- Exercise brief -
Using the data below, copy each line that includes the word "вдовы".

[Dataset entries]
====================

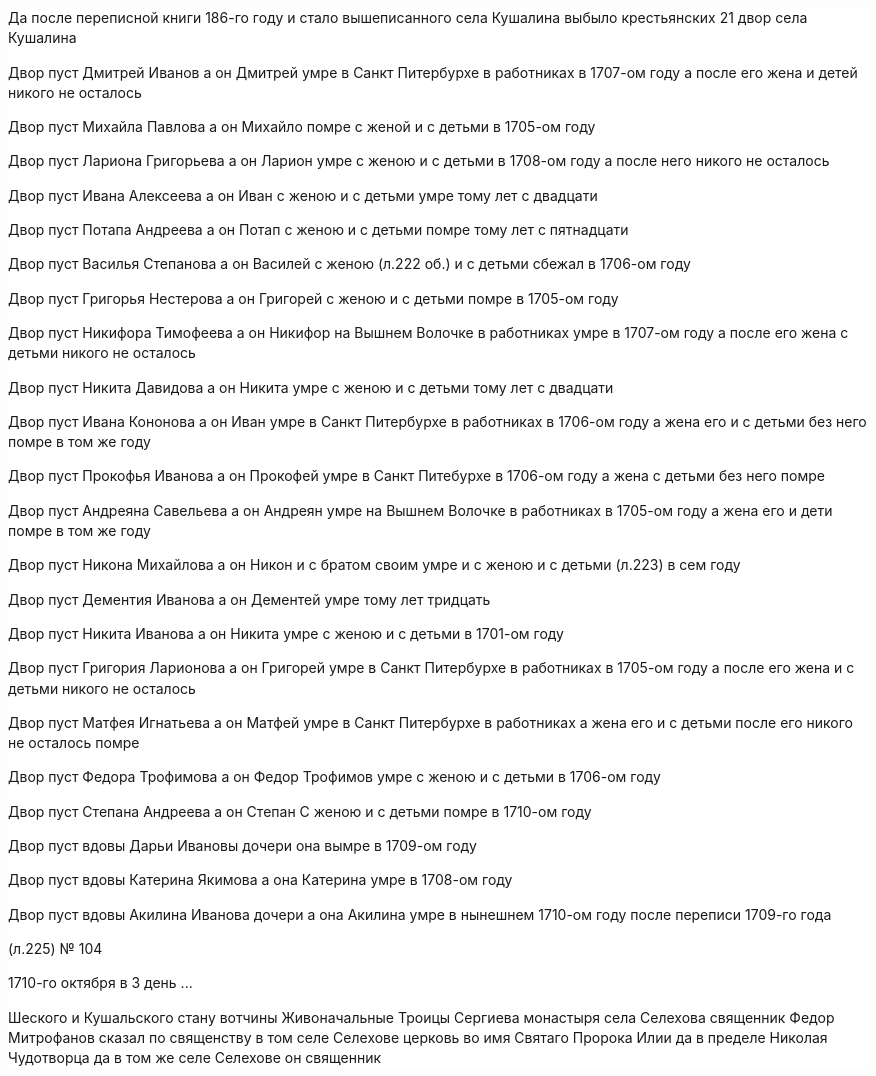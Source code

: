 Да после переписной книги 186-го году и стало вышеписанного села Кушалина выбыло крестьянских 21 двор села Кушалина

Двор пуст Дмитрей Иванов а он Дмитрей умре в Санкт Питербурхе в работниках в 1707-ом году а после его жена и детей никого не осталось

Двор пуст Михайла Павлова а он Михайло помре с женой и с детьми в 1705-ом году

Двор пуст Лариона Григорьева а он Ларион умре с женою и с детьми в 1708-ом году а после него никого не осталось

Двор пуст Ивана Алексеева а он Иван с женою и с детьми умре тому лет с двадцати

Двор пуст Потапа Андреева а он Потап с женою и с детьми помре тому лет с пятнадцати

Двор пуст Василья Степанова а он Василей с женою (л.222 об.) и с детьми сбежал в 1706-ом году

Двор пуст Григорья Нестерова а он Григорей с женою и с детьми помре в 1705-ом году

Двор пуст Никифора Тимофеева а он Никифор на Вышнем Волочке в работниках умре в 1707-ом году а после его жена с детьми никого не осталось

Двор пуст Никита Давидова а он Никита умре с женою и с детьми тому лет с двадцати

Двор пуст Ивана Кононова а он Иван умре в Санкт Питербурхе в работниках в 1706-ом году а жена его и с детьми без него помре в том же году

Двор пуст Прокофья Иванова а он Прокофей умре в Санкт Питебурхе в 1706-ом году а жена с детьми без него помре

Двор пуст Андреяна Савельева а он Андреян умре на Вышнем Волочке в работниках в 1705-ом году а жена его и дети помре в том же году

Двор пуст Никона Михайлова а он Никон и с братом своим умре и с женою и с детьми (л.223) в сем году

Двор пуст Дементия Иванова а он Дементей умре тому лет тридцать

Двор пуст Никита Иванова а он Никита умре с женою и с детьми в 1701-ом году

Двор пуст Григория Ларионова а он Григорей умре в Санкт Питербурхе в работниках в 1705-ом году а после его жена и с детьми никого не осталось

Двор пуст Матфея Игнатьева а он Матфей умре в Санкт Питербурхе в работниках а жена его и с детьми после его никого не осталось помре

Двор пуст Федора Трофимова а он Федор Трофимов умре с женою и с детьми в 1706-ом году

Двор пуст Степана Андреева а он Степан С женою и с детьми помре в 1710-ом году

Двор пуст вдовы Дарьи Ивановы дочери она вымре в 1709-ом году

Двор пуст вдовы Катерина Якимова а она Катерина умре в 1708-ом году

Двор пуст вдовы Акилина Иванова дочери а она Акилина умре в нынешнем 1710-ом году после переписи 1709-го года

(л.225) № 104

1710-го октября в 3 день ...

Шеского и Кушальского стану вотчины Живоначальные Троицы Сергиева монастыря села Селехова священник Федор Митрофанов сказал по священству в том селе Селехове церковь во имя Святаго Пророка Илии да в пределе Николая Чудотворца да в том же селе Селехове он священник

====================

- Problem solution -
Двор пуст вдовы Дарьи Ивановы дочери она вымре в 1709-ом году
Двор пуст вдовы Катерина Якимова а она Катерина умре в 1708-ом году
Двор пуст вдовы Акилина Иванова дочери а она Акилина умре в нынешнем 1710-ом году после переписи 1709-го года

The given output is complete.